How You Shouldn't Answer the Question

Many candidates use this question as an opportunity to vent about their current role or a horrible boss they had in the past. While it can seem natural to share your past experiences, it can give the hiring manager a bad impression of you. 

For instance, this would be a poor answer, "After my last role, I really want a boss who is level-headed and talks to me before agreeing to projects. I also want someone who judges me based on my work, not based on office politics."

In this example, your language shows you had issues with your manager and lingering resentment. They only get your side of the story, so they may assume you're a problematic employee or will cause drama in the workplace. 

How to Answer the Question Effectively

Do not focus on the behavior of a past boss or bosses. Do not criticize past managers or complain; it will only reflect poorly on you.

Instead, focus on what empowers you to do your best work. Focus on good qualities that help you do your job well. 

Rather than using soft descriptions, such as personality traits, mention specific behaviors that you appreciate as an employee.
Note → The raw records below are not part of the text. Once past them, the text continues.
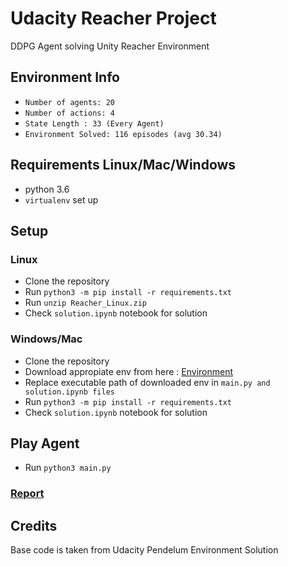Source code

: # Udacity Reacher Project
DDPG Agent solving Unity Reacher Environment

## Environment Info

- `Number of agents: 20`<br>
- `Number of actions: 4`<br>
- `State Length : 33 (Every Agent)` <br>
- `Environment Solved: 116 episodes (avg 30.34)`

## Requirements Linux/Mac/Windows

- python 3.6
- `virtualenv` set up

## Setup
### Linux

- Clone the repository
- Run `python3 -m pip install -r requirements.txt`
- Run `unzip Reacher_Linux.zip`
- Check `solution.ipynb` notebook for solution

### Windows/Mac

- Clone the repository
- Download appropiate env from here : [Environment](https://github.com/udacity/deep-reinforcement-learning/tree/master/p2_continuous-control#getting-started)
- Replace executable path of downloaded env in `main.py and solution.ipynb files`
- Run `python3 -m pip install -r requirements.txt`
- Check `solution.ipynb` notebook for solution

## Play Agent

- Run `python3 main.py`

### [Report](./report.md)

## Credits
Base code is taken from Udacity Pendelum Environment Solution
Perhaps you like to have regular check-ins or to be consulted before moving forward with a project.

These behaviors and preferences give hiring manager a good idea of your working style. 

Sample Answers

Use these examples to help develop and frame your answer depending on your needs and preferences:

  • I appreciate a work environment where supervisors try to make personal connections with their employees.
  • In my last job, I liked the fact that management did not show favoritism and they were understanding of employees needs, as well as their strengths. Of course, these things take time to know, but I would want my supervisor to try to know me in that way.
  • I would like to be able to go my manager if I have an issue or idea and to be able to feel comfortable to expressing my thoughts. I would also expect my supervisor to be open and honest with me and to let me know if there is anything I could do to improve upon or do differently in my work.